• REVISTA MANTIS

Turba

Por Catalina Goldszmidt -

Fotografía por Florencia Berdichevsky -


Las boleadoras pegan en el piso y retumban en el tímpano de todes les que estamos sentades en la sala del Portón de Sánchez un lunes de un octubre que ya se acaba. La actriz, Iride Mockert, las revolea cada vez más fuerte y tras el tercer grito sapucai que lanza, declara: “Tengo el corazón cargado de pólvora caliente”. Sus trenzas, con destellos rosas y violetas, bailan alrededor de su cara en esta obra que se ha dado por llamar Turba.


“Comienza como todo lo que principia”, dice para dar inicio del monólogo Iride, que en esta realidad se llama Turba. Cuenta una historia que ya pasó y que quiere contar bien, pero además la actúa. Iride interpreta a Turba y también a su hija, Plomito, a quien se llevaron en un colectivo mientras a ella la metían adentro de un auto. “Tengo un varón sobre mis muslos” va a decir Turba, ahora privada de su libertad, cada vez que piense en lo que quiere hacer pero no puede; el varón que Turba atiende en el prostíbulo al que la confinan y a quien Iride Mockert, a veces, también le da vida. Es una sola mujer en el escenario, y cada centímetro de las tablas se inunda de una actuación que arrasa con la fuerza de una venganza latente hecha poesía. 

Las bombachas caen al piso y esperan ser arrancadas otra vez por un nuevo cómplice de esta trata. Y con él aparece la pregunta, el ofrecimiento de un menú de personificaciones imposible de creer: “¿Jardinera o activista?” “¿Maestra o poeta?” En ese instante se siente que en alguno de todos los aspectos que componen a Turba, todavía existe una viveza que la mantiene despierta. 

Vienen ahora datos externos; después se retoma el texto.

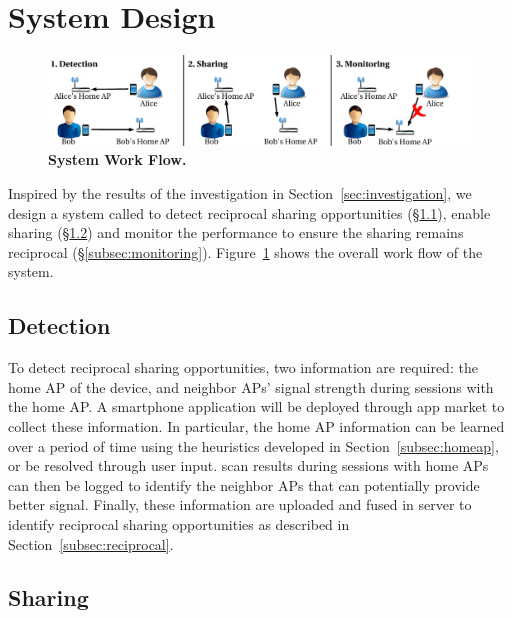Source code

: \section{System Design}
\label{sec:design}

\begin{figure}[t]
  \centering
  \includegraphics[width=\textwidth]{./figures/design.pdf}
  \caption{\textbf{\wisefi{} System Work Flow.}}
  \label{fig:design}
\end{figure}

Inspired by the results of the investigation in Section~\ref{sec:investigation},
we design a system called \wisefi{} to detect reciprocal sharing
opportunities (\S\ref{subsec:detection}), enable \wifi{} sharing
(\S\ref{subsec:sharing}) and monitor the \wifi{} performance to ensure the
sharing remains reciprocal (\S\ref{subsec:monitoring}). Figure~\ref{fig:design}
shows the overall work flow of the \wisefi{} system.

\subsection{Detection}
\label{subsec:detection}

To detect reciprocal sharing opportunities, two information are required: the
home AP of the device, and neighbor APs' signal strength during \wifi{} sessions
with the home AP. A smartphone application will be deployed through app market
to collect these information. In particular, the home AP information can be
learned over a period of time using the heuristics developed in
Section~\ref{subsec:homeap}, or be resolved through user input. \wifi{} scan
results during sessions with home APs can then be logged to identify the
neighbor APs that can potentially provide better signal. Finally, these
information are uploaded and fused in \wisefi{} server to identify reciprocal
sharing opportunities as described in Section~\ref{subsec:reciprocal}.

\subsection{Sharing}
\label{subsec:sharing}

En esta obra hay cumbia, hay poesía y hay esperanza; sin embargo, no deja de ser una representación artística del oscuro pantano del mundo donde hay lugar para la trata de personas, el tercer negocio criminal que más da de comer al monstruo del capitalismo desde la sombra, después del narcotráfico y del negocio ilegal de armas. Turba se mete dentro del barro con su escenografía rosa y su relato que, aunque poético, nunca deja de doler. Es la tensión constante de una realidad que está ahí nomás. Plomito ahora es cantante de cumbia y sigue buscando a su mamá, mientras te pide que hagas palmas.


A ella también la explotan. “Un día supe que ese amor era trabajo esclavo” grita entre sus letras. No es una novedad, son varios los casos de explotación laboral que nacen a partir de un engaño romántico.



En entrevista con CNN, un ex proxeneta cuenta cómo era el proceso de robar una mujer: “Mientras más rápido se enamoran ellas y se van contigo, más rápido empieza el negocio a generar dinero, y menos efectivo tienes que gastar llenándolas de regalos y sacándolas de paseo”. Al menos en este caso, a Plomito la esclavizan para cantar y en un bar que, al parecer, no está tan lejos de donde se encuentra su mamá.

Turba tiene un plan, y se lo dice a su amiga, la Verona, para tranquilizarla cuando aparecen los ataques de ansiedad. Algún día, sueña, podrá escaparse, se van a poder tomar el 128 rojo para el otro lado y andar hasta “hundirnos en el mar” o “volar, pero volar en serio, volar volar volar por arriba de las montañas, por arriba de las montañas altas y blancas como merca en navidad y sentarme a mirar la espuma de la mar fluorescente desarmándose contra las rocas”.




Y vos, que estás sentade en una butaca, que te espera tu casa a veinte minutos, te sumergís en este mar de bronca y necesidad de libertad por los cincuenta y cinco que dura la obra. Porque en esta realidad sos esto, pero en otra podés ser Turba; porque otra persona así lo decide, un día tu destino pierde el sentido y terminás preguntándole a un tipo que no conocés si quiere “culo o teta”.

Turba se presenta los lunes a las 21 hs en el teatro El Portón de Sánchez. Vayan si desean descubrir la incansable actuación de Iride Mockert, el texto cargado de poesía de Laura Sbdar y la notable dirección de Alejandra Flechner. Tres mujeres al frente de una obra para mantener viva la llama del recuerdo de lo que pasa detrás de todo, en este caso, la trata de mujeres para la explotación sexual.